§ **Directions for this task**: Quote from the first line below through the line that contains "characteristical seal stamped", both included, and leave the pictures out.

(Material supplied)

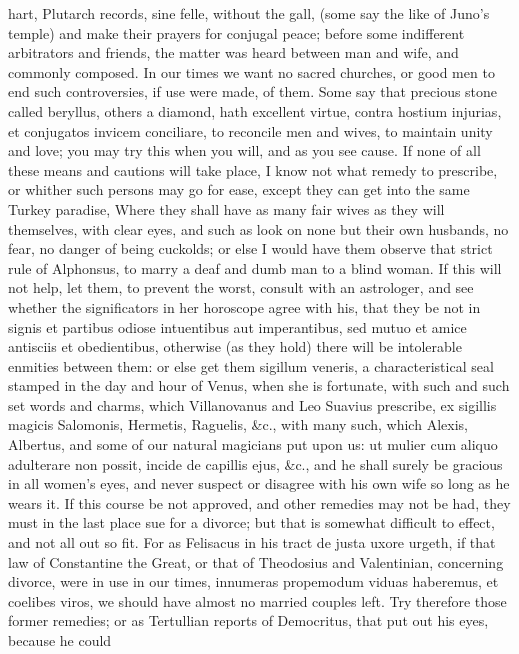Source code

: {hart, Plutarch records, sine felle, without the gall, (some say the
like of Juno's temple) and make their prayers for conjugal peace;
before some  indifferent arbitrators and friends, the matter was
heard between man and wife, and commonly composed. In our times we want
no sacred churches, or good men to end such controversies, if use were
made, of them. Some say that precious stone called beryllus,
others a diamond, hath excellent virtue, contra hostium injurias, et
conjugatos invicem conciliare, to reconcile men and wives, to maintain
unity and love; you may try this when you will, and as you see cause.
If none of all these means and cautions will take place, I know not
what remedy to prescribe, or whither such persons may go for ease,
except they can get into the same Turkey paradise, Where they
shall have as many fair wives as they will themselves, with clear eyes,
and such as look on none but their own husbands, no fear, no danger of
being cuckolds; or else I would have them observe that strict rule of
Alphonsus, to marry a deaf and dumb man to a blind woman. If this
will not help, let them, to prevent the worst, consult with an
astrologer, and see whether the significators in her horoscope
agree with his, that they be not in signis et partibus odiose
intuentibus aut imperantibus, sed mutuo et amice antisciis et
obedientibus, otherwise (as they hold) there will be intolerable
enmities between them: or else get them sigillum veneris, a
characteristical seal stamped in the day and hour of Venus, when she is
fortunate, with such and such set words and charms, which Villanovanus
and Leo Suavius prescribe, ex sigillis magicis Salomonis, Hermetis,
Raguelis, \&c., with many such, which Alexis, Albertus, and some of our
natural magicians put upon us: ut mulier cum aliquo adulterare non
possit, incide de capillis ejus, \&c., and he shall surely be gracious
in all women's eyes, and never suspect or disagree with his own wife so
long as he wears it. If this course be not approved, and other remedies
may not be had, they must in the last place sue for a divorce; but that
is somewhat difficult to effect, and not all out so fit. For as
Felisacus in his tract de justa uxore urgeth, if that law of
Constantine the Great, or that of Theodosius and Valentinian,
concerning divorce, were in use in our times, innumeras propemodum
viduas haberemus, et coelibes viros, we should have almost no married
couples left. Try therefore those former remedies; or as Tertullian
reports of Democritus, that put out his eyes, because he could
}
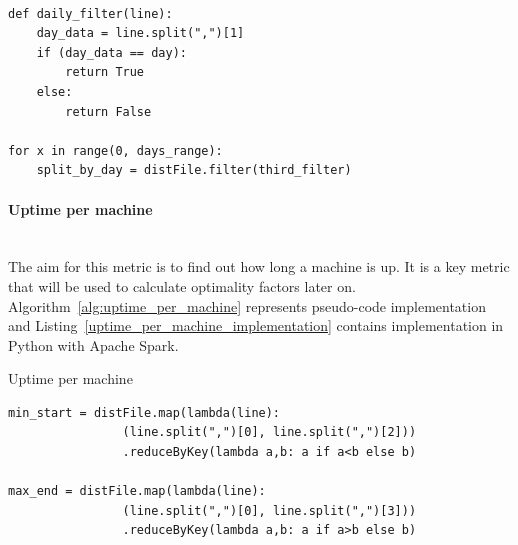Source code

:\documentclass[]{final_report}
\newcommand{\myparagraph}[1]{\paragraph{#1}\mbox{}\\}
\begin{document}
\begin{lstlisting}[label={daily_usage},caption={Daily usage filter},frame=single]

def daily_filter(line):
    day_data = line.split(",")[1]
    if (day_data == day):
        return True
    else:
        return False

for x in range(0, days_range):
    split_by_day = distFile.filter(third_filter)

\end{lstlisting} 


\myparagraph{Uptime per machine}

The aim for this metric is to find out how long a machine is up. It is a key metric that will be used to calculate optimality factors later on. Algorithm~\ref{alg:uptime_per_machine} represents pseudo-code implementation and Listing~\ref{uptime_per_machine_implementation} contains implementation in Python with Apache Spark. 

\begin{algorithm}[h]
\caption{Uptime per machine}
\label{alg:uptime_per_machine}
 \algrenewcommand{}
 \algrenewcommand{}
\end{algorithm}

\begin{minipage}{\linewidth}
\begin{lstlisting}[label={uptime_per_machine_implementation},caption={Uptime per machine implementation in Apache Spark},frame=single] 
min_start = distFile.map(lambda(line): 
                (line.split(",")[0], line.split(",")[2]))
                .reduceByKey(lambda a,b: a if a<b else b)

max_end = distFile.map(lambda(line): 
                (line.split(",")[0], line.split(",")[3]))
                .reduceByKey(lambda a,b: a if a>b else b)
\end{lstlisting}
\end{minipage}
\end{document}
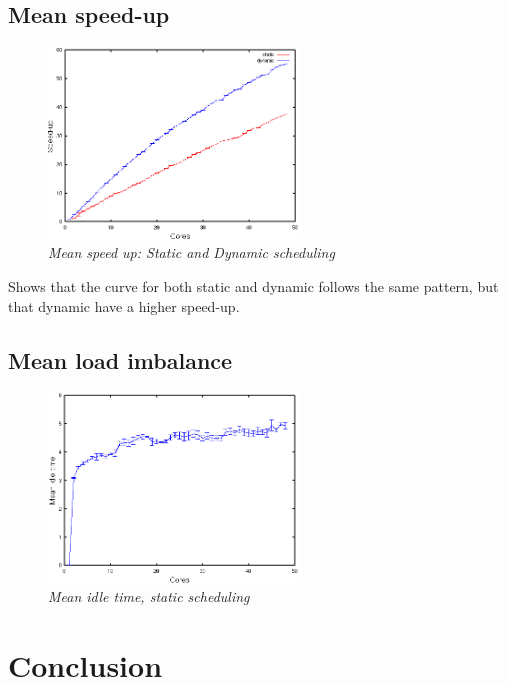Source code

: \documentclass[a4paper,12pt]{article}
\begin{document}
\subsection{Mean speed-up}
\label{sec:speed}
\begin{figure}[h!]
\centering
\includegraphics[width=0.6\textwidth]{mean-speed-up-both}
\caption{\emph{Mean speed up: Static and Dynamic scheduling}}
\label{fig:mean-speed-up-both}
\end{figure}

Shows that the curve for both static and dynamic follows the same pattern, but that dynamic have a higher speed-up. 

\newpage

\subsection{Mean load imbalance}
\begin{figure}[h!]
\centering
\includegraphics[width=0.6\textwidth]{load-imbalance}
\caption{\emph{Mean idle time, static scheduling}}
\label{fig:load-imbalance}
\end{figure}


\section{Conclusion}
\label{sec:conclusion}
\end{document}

(End Material supplied)

§ **Reply to the task**:
Source code

: {hart, Plutarch records, sine felle, without the gall, (some say the
like of Juno's temple) and make their prayers for conjugal peace;
before some  indifferent arbitrators and friends, the matter was
heard between man and wife, and commonly composed. In our times we want
no sacred churches, or good men to end such controversies, if use were
made, of them. Some say that precious stone called beryllus,
others a diamond, hath excellent virtue, contra hostium injurias, et
conjugatos invicem conciliare, to reconcile men and wives, to maintain
unity and love; you may try this when you will, and as you see cause.
If none of all these means and cautions will take place, I know not
what remedy to prescribe, or whither such persons may go for ease,
except they can get into the same Turkey paradise, Where they
shall have as many fair wives as they will themselves, with clear eyes,
and such as look on none but their own husbands, no fear, no danger of
being cuckolds; or else I would have them observe that strict rule of
Alphonsus, to marry a deaf and dumb man to a blind woman. If this
will not help, let them, to prevent the worst, consult with an
astrologer, and see whether the significators in her horoscope
agree with his, that they be not in signis et partibus odiose
intuentibus aut imperantibus, sed mutuo et amice antisciis et
obedientibus, otherwise (as they hold) there will be intolerable
enmities between them: or else get them sigillum veneris, a
characteristical seal stamped in the day and hour of Venus, when she is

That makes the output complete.